Glenstone, the posh private museum known for its pristine architecture and quiet existential dread, also weighed in. In a rare public statement, curators said, “Glenmont is antithetical to the minimalist serenity of Glenness. A 7-Eleven that sells single cigarettes is not art.”
Residents of Glen Mill Knolls noted that local children had stopped including “Glen” in their return addresses out of “fear of social reprisal during summer enrichment camps.”
Even Glen Echo, a town best known for historic trolley rides and interpretive pottery, threw shade. “We have working fountains with ornamental koi. Glenmont has a toxic storm pond filled with abandoned shopping carts,” said town historian Gylnn Gluinnington.

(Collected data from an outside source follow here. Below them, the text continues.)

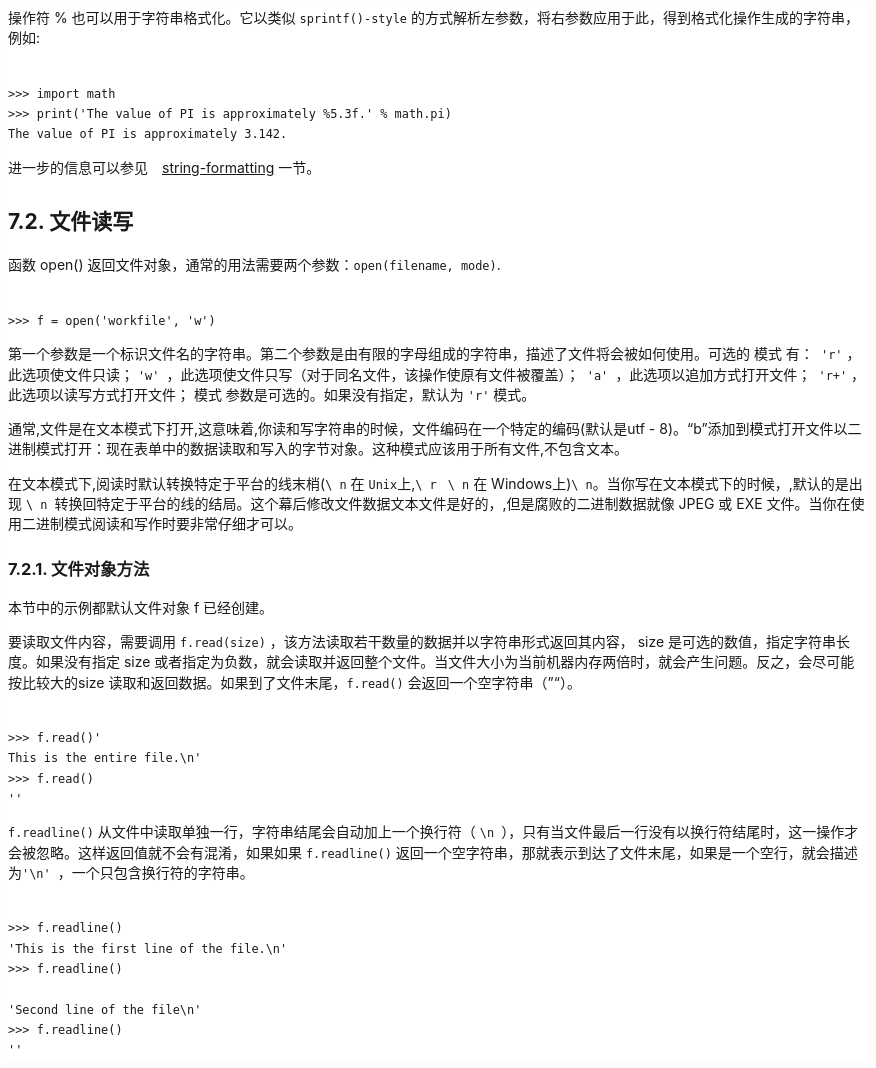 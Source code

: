 操作符 % 也可以用于字符串格式化。它以类似 `sprintf()-style` 的方式解析左参数，将右参数应用于此，得到格式化操作生成的字符串，例如:

```

>>> import math  
>>> print('The value of PI is approximately %5.3f.' % math.pi)  
The value of PI is approximately 3.142.  

```

进一步的信息可以参见　[string-formatting]() 一节。

## 7.2. 文件读写

函数 open() 返回文件对象，通常的用法需要两个参数：` open(filename, mode) `.

```

>>> f = open('workfile', 'w')  

```

第一个参数是一个标识文件名的字符串。第二个参数是由有限的字母组成的字符串，描述了文件将会被如何使用。可选的 模式 有：` 'r'` ，此选项使文件只读； `'w' `，此选项使文件只写（对于同名文件，该操作使原有文件被覆盖）；` 'a' `，此选项以追加方式打开文件；` 'r+'` ，此选项以读写方式打开文件； 模式 参数是可选的。如果没有指定，默认为 `'r'` 模式。

通常,文件是在文本模式下打开,这意味着,你读和写字符串的时候，文件编码在一个特定的编码(默认是utf - 8)。“b”添加到模式打开文件以二进制模式打开：现在表单中的数据读取和写入的字节对象。这种模式应该用于所有文件,不包含文本。 

在文本模式下,阅读时默认转换特定于平台的线末梢(`\ n` 在 `Unix`上,`\ r` ` \ n` 在 Windows上)`\ n`。当你写在文本模式下的时候，,默认的是出现 `\ n `转换回特定于平台的线的结局。这个幕后修改文件数据文本文件是好的，,但是腐败的二进制数据就像 JPEG 或 EXE 文件。当你在使用二进制模式阅读和写作时要非常仔细才可以。

### 7.2.1. 文件对象方法

本节中的示例都默认文件对象 f 已经创建。

要读取文件内容，需要调用 `f.read(size)` ，该方法读取若干数量的数据并以字符串形式返回其内容， size 是可选的数值，指定字符串长度。如果没有指定 size 或者指定为负数，就会读取并返回整个文件。当文件大小为当前机器内存两倍时，就会产生问题。反之，会尽可能按比较大的size 读取和返回数据。如果到了文件末尾，`f.read()` 会返回一个空字符串（”“）。

```

>>> f.read()'  
This is the entire file.\n'  
>>> f.read()  
''  

```

`f.readline()` 从文件中读取单独一行，字符串结尾会自动加上一个换行符（ `\n `），只有当文件最后一行没有以换行符结尾时，这一操作才会被忽略。这样返回值就不会有混淆，如果如果 `f.readline()` 返回一个空字符串，那就表示到达了文件末尾，如果是一个空行，就会描述为`'\n' `，一个只包含换行符的字符串。

```

>>> f.readline()  
'This is the first line of the file.\n'  
>>> f.readline()  

'Second line of the file\n'  
>>> f.readline()  
''  

```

The petition, already boasting over 3,000 signatures, suggests alternative names for Glenmont including Glemnot, False Arcadia, and South Aspen Hill.
The Montgomery County Council has agreed to take up the petition for discussion this fall, though insiders say Councilmember Natali Fani-Gonzalez has proposed an alternate solution: encasing Glenmont in a concrete sarcophagus and “never speaking of it again.”
Glenmont residents, downcast after decades of neglect, are fully onboard and see a rename as their chance to escape humiliation. Local activist Glenn “G-man” Glinliddy has vowed to urinate only in the Glenmont Metro station parking garage stairwells until the petition is codified. “We've spent the last 30 years in the shadows of greater Glens, losing opportunities because our name suggests prosperity,” he said. “Meanwhile areas like White Oak and Briggs Chaney get new Trader Joe's and WaWa's.”
As of press time, the Glenmont Mattress behind Lidl had reportedly disappeared. Authorities are unsure if it was stolen by protesters, relocated to the Silver Spring Historical Society Museum, or consumed by maggots.